*What to do:* I would like every record printed again, exactly as shown.

[Plain-text document sources]
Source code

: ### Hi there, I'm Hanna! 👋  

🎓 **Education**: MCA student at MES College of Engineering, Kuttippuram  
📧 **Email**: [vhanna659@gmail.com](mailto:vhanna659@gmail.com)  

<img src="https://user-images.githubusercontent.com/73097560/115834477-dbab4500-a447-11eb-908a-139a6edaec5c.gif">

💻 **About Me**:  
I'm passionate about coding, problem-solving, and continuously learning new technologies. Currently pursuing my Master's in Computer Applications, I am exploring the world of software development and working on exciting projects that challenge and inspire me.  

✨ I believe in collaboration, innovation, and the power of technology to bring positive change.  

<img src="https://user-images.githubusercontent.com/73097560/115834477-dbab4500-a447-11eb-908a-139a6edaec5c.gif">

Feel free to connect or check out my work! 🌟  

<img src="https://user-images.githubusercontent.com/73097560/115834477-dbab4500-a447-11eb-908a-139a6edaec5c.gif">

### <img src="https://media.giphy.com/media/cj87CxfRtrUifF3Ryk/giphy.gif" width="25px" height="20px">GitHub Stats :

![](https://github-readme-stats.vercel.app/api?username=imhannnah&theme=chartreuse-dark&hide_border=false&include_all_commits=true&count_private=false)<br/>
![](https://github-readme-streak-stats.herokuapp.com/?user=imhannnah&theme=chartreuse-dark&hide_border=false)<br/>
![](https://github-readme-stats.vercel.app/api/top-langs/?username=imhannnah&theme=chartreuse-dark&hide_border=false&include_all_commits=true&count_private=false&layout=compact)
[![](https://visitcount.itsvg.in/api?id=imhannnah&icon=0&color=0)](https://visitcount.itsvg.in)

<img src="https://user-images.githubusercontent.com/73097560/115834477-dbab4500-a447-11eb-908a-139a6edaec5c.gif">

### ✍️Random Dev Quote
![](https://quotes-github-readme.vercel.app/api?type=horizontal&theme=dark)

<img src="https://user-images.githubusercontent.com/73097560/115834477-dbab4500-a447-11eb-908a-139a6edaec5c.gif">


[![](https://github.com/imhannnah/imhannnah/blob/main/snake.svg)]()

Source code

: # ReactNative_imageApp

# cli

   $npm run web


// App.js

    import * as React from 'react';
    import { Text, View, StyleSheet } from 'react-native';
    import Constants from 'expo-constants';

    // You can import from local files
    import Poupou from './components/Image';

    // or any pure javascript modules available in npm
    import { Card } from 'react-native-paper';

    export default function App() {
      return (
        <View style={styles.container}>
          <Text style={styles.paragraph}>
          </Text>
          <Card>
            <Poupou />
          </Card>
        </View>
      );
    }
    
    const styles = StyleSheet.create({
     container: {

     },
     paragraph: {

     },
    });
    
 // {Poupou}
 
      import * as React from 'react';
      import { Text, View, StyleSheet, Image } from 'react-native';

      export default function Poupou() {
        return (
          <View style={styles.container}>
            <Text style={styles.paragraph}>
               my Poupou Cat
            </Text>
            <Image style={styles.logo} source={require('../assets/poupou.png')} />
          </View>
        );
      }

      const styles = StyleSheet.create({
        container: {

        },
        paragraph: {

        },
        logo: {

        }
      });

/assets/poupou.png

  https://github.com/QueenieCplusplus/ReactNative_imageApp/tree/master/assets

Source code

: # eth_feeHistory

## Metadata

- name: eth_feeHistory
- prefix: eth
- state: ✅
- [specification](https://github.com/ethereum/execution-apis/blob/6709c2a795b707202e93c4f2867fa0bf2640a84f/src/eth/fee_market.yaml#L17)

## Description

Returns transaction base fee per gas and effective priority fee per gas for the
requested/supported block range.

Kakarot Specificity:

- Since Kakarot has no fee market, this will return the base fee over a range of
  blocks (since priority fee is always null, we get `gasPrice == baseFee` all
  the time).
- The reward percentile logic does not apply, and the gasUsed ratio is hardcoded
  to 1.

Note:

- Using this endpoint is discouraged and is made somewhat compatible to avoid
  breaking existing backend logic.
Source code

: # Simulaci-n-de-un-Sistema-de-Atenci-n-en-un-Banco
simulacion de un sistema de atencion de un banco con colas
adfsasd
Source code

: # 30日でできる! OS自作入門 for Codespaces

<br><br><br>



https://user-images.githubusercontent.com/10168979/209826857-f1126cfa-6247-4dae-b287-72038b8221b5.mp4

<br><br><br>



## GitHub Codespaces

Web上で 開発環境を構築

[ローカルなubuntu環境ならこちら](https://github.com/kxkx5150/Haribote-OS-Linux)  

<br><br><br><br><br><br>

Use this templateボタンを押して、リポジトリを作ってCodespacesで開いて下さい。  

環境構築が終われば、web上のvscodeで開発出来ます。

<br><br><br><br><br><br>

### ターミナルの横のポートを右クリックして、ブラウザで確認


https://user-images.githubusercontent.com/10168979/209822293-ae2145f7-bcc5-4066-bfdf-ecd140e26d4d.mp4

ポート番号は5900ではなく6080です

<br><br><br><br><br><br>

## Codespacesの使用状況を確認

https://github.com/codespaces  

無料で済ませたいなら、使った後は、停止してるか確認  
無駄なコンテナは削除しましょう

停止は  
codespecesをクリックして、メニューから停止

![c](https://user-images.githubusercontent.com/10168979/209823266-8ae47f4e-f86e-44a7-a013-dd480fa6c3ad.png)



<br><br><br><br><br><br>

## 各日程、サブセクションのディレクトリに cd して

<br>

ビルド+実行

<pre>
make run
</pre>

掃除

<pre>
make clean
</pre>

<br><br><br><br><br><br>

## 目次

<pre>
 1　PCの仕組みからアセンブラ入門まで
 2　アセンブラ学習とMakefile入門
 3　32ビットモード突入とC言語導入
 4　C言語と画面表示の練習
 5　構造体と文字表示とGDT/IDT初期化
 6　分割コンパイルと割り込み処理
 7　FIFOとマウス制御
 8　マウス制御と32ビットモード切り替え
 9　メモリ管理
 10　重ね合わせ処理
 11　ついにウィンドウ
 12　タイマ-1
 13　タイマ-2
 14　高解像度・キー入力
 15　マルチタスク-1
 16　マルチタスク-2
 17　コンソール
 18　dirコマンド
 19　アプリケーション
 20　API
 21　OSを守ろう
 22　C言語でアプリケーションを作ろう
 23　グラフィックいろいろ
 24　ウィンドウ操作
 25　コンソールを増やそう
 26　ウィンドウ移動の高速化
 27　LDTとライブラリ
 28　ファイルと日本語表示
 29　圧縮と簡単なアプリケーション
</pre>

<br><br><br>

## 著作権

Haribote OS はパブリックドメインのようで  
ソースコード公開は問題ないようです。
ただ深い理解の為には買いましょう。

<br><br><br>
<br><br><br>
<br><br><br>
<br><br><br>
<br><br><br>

*Solved problem:*
Source code

: ### Hi there, I'm Hanna! 👋  

🎓 **Education**: MCA student at MES College of Engineering, Kuttippuram  
📧 **Email**: [vhanna659@gmail.com](mailto:vhanna659@gmail.com)  

<img src="https://user-images.githubusercontent.com/73097560/115834477-dbab4500-a447-11eb-908a-139a6edaec5c.gif">

💻 **About Me**:  
I'm passionate about coding, problem-solving, and continuously learning new technologies. Currently pursuing my Master's in Computer Applications, I am exploring the world of software development and working on exciting projects that challenge and inspire me.  

✨ I believe in collaboration, innovation, and the power of technology to bring positive change.  

<img src="https://user-images.githubusercontent.com/73097560/115834477-dbab4500-a447-11eb-908a-139a6edaec5c.gif">

Feel free to connect or check out my work! 🌟  

<img src="https://user-images.githubusercontent.com/73097560/115834477-dbab4500-a447-11eb-908a-139a6edaec5c.gif">

### <img src="https://media.giphy.com/media/cj87CxfRtrUifF3Ryk/giphy.gif" width="25px" height="20px">GitHub Stats :

![](https://github-readme-stats.vercel.app/api?username=imhannnah&theme=chartreuse-dark&hide_border=false&include_all_commits=true&count_private=false)<br/>
![](https://github-readme-streak-stats.herokuapp.com/?user=imhannnah&theme=chartreuse-dark&hide_border=false)<br/>
![](https://github-readme-stats.vercel.app/api/top-langs/?username=imhannnah&theme=chartreuse-dark&hide_border=false&include_all_commits=true&count_private=false&layout=compact)
[![](https://visitcount.itsvg.in/api?id=imhannnah&icon=0&color=0)](https://visitcount.itsvg.in)

<img src="https://user-images.githubusercontent.com/73097560/115834477-dbab4500-a447-11eb-908a-139a6edaec5c.gif">

### ✍️Random Dev Quote
![](https://quotes-github-readme.vercel.app/api?type=horizontal&theme=dark)

<img src="https://user-images.githubusercontent.com/73097560/115834477-dbab4500-a447-11eb-908a-139a6edaec5c.gif">


[![](https://github.com/imhannnah/imhannnah/blob/main/snake.svg)]()

Source code

: # ReactNative_imageApp

# cli

   $npm run web


// App.js

    import * as React from 'react';
    import { Text, View, StyleSheet } from 'react-native';
    import Constants from 'expo-constants';

    // You can import from local files
    import Poupou from './components/Image';

    // or any pure javascript modules available in npm
    import { Card } from 'react-native-paper';

    export default function App() {
      return (
        <View style={styles.container}>
          <Text style={styles.paragraph}>
          </Text>
          <Card>
            <Poupou />
          </Card>
        </View>
      );
    }
    
    const styles = StyleSheet.create({
     container: {

     },
     paragraph: {

     },
    });
    
 // {Poupou}
 
      import * as React from 'react';
      import { Text, View, StyleSheet, Image } from 'react-native';

      export default function Poupou() {
        return (
          <View style={styles.container}>
            <Text style={styles.paragraph}>
               my Poupou Cat
            </Text>
            <Image style={styles.logo} source={require('../assets/poupou.png')} />
          </View>
        );
      }

      const styles = StyleSheet.create({
        container: {

        },
        paragraph: {

        },
        logo: {

        }
      });

/assets/poupou.png

  https://github.com/QueenieCplusplus/ReactNative_imageApp/tree/master/assets

Source code

: # eth_feeHistory

## Metadata

- name: eth_feeHistory
- prefix: eth
- state: ✅
- [specification](https://github.com/ethereum/execution-apis/blob/6709c2a795b707202e93c4f2867fa0bf2640a84f/src/eth/fee_market.yaml#L17)

## Description

Returns transaction base fee per gas and effective priority fee per gas for the
requested/supported block range.

Kakarot Specificity:

- Since Kakarot has no fee market, this will return the base fee over a range of
  blocks (since priority fee is always null, we get `gasPrice == baseFee` all
  the time).
- The reward percentile logic does not apply, and the gasUsed ratio is hardcoded
  to 1.

Note:

- Using this endpoint is discouraged and is made somewhat compatible to avoid
  breaking existing backend logic.
Source code

: # Simulaci-n-de-un-Sistema-de-Atenci-n-en-un-Banco
simulacion de un sistema de atencion de un banco con colas
adfsasd
Source code

: # 30日でできる! OS自作入門 for Codespaces

<br><br><br>



https://user-images.githubusercontent.com/10168979/209826857-f1126cfa-6247-4dae-b287-72038b8221b5.mp4

<br><br><br>



## GitHub Codespaces

Web上で 開発環境を構築

[ローカルなubuntu環境ならこちら](https://github.com/kxkx5150/Haribote-OS-Linux)  

<br><br><br><br><br><br>

Use this templateボタンを押して、リポジトリを作ってCodespacesで開いて下さい。  

環境構築が終われば、web上のvscodeで開発出来ます。

<br><br><br><br><br><br>

### ターミナルの横のポートを右クリックして、ブラウザで確認


https://user-images.githubusercontent.com/10168979/209822293-ae2145f7-bcc5-4066-bfdf-ecd140e26d4d.mp4

ポート番号は5900ではなく6080です

<br><br><br><br><br><br>

## Codespacesの使用状況を確認

https://github.com/codespaces  

無料で済ませたいなら、使った後は、停止してるか確認  
無駄なコンテナは削除しましょう

停止は  
codespecesをクリックして、メニューから停止

![c](https://user-images.githubusercontent.com/10168979/209823266-8ae47f4e-f86e-44a7-a013-dd480fa6c3ad.png)



<br><br><br><br><br><br>

## 各日程、サブセクションのディレクトリに cd して

<br>

ビルド+実行

<pre>
make run
</pre>

掃除

<pre>
make clean
</pre>

<br><br><br><br><br><br>

## 目次

<pre>
 1　PCの仕組みからアセンブラ入門まで
 2　アセンブラ学習とMakefile入門
 3　32ビットモード突入とC言語導入
 4　C言語と画面表示の練習
 5　構造体と文字表示とGDT/IDT初期化
 6　分割コンパイルと割り込み処理
 7　FIFOとマウス制御
 8　マウス制御と32ビットモード切り替え
 9　メモリ管理
 10　重ね合わせ処理
 11　ついにウィンドウ
 12　タイマ-1
 13　タイマ-2
 14　高解像度・キー入力
 15　マルチタスク-1
 16　マルチタスク-2
 17　コンソール
 18　dirコマンド
 19　アプリケーション
 20　API
 21　OSを守ろう
 22　C言語でアプリケーションを作ろう
 23　グラフィックいろいろ
 24　ウィンドウ操作
 25　コンソールを増やそう
 26　ウィンドウ移動の高速化
 27　LDTとライブラリ
 28　ファイルと日本語表示
 29　圧縮と簡単なアプリケーション
</pre>

<br><br><br>

## 著作権

Haribote OS はパブリックドメインのようで  
ソースコード公開は問題ないようです。
ただ深い理解の為には買いましょう。

<br><br><br>
<br><br><br>
<br><br><br>
<br><br><br>
<br><br><br>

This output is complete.